The alternative diagnosis is a bullous FDE. The absence of bullae recurring when the drug was restarted does not preclude this diagnosis. FDEs are not uncommon adverse drug reactions, however, the bullous variant is comparatively rare [5]. All FDEs are a form of classical delayed-type hypersensitivity reaction and skin resident T cells are believed to be the key mediators in eliciting FDE [6]. On the first occasion, it begins 1–2 weeks after drug exposure. Once the first exposure has taken place, ‘resting’ FDE lesions, which contain CD8+ve T cells in the dermal-epidermal junction, are easily reactivated on re-exposure to the drug. With every further exposure, the reaction tends to appear more quickly, is more inflamed, and the residual pigmentation darkens. Post-inflammatory hyperpigmentation can be prominent and persist for several months after the acute episode.
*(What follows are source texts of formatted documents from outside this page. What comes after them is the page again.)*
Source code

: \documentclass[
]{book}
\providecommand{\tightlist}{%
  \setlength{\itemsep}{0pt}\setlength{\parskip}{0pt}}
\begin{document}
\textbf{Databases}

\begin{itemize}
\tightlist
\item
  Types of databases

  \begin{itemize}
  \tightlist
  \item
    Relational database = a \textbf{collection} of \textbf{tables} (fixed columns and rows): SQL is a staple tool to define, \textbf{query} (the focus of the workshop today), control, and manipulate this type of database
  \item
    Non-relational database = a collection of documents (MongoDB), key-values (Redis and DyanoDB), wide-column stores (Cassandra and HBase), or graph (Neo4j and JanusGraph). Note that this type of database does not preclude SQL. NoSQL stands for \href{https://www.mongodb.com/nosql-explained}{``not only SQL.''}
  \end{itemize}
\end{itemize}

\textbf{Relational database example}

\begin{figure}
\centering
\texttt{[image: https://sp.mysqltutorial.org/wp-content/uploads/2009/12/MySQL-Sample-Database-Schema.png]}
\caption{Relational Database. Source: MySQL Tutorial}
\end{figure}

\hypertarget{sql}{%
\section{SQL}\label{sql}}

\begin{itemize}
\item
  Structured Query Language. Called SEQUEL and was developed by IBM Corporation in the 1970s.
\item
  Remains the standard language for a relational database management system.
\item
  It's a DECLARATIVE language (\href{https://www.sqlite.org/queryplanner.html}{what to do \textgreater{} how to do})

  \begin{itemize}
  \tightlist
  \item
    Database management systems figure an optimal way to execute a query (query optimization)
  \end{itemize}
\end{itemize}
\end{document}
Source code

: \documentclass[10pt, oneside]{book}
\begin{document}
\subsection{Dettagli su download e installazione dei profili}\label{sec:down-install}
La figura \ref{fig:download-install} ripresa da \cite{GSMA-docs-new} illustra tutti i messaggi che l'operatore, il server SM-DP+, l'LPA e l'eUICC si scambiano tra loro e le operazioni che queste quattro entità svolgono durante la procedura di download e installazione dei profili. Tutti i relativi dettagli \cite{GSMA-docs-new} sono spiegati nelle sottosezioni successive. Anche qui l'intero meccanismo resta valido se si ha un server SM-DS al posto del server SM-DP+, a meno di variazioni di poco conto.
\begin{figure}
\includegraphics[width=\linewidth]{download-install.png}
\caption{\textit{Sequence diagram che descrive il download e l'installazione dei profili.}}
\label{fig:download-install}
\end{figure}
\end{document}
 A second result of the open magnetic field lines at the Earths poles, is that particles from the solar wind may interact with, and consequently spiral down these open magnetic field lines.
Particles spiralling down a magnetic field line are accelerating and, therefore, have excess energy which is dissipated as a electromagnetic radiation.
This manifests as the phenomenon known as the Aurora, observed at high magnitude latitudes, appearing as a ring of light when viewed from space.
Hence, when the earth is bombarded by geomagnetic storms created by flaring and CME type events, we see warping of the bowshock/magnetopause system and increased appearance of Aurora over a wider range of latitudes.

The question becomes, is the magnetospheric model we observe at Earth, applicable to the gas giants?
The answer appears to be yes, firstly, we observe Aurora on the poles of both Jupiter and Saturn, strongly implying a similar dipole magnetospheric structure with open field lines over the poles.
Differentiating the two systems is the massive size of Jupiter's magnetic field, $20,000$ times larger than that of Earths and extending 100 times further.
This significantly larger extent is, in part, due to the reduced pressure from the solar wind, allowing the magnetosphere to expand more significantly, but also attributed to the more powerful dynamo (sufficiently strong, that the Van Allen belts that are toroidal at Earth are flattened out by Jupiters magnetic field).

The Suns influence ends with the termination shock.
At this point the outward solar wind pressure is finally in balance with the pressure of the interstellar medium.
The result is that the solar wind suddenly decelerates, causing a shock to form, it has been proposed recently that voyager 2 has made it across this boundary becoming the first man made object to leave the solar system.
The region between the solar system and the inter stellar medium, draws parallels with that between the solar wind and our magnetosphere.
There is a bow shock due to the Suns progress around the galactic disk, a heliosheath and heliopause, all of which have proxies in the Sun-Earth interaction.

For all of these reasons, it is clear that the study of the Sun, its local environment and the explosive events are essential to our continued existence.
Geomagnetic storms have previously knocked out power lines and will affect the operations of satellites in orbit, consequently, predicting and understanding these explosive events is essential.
Whilst bullous erythrodysesthesia and bullous FDE are rare manifestations of TKI use, PPES (also known as Hand-foot syndrome), occurs in 42% of patients taking cabozantinib and ~8% of those patients report grade 3–4 toxicity [7]. PPES is characterized by erythema and pain of the palms of the hands and soles of the feet following chemotherapy and TKIs. PPES is by far the most common cutaneous manifestation seen with TKI use [8].

Suwattee et al. [9] described a case of PPES with bullae formation in a patient taking another TKI, sunitinib. Similarly to our case, the lesions resolved after 2 weeks following withdrawal of the drug, topical steroids, zinc oxide and nystatin cream.

Important differentials to rule out include other drug-induced bullous eruptions: erythema multiforme, Stevens–Johnson syndrome (SJS) and toxic epidermal necrolysis (TEN). Erythema multiforme lesions are targetoid, with a sharp margin, regular round shape and two or three concentric colour zones. Usually the middle zone develops a raised area or blister, and progresses to necrosis in the centre. SJS and TEN are more widespread and severe. All three conditions are more likely to have mucosal surface involvement.

Treatment of bullous drug eruptions involves stopping the offending drug and applying topical corticosteroid. The US Food and Drug Administration advocate withholding cabozantinib until PPES has resolved or minimized to grade 1 toxicity [7]. Systemic corticosteroids may be necessary in patients with multiple lesions. If the TKI must be continued, then cautious introduction at a lower dose is advised, providing that both clinician and patient are aware that a quicker skin reaction may occur. A referral to Dermatology is advised if the patient has widespread bullae, if new blisters are appearing despite stopping the medication or if there is uncertainty regarding the diagnosis and a biopsy is required.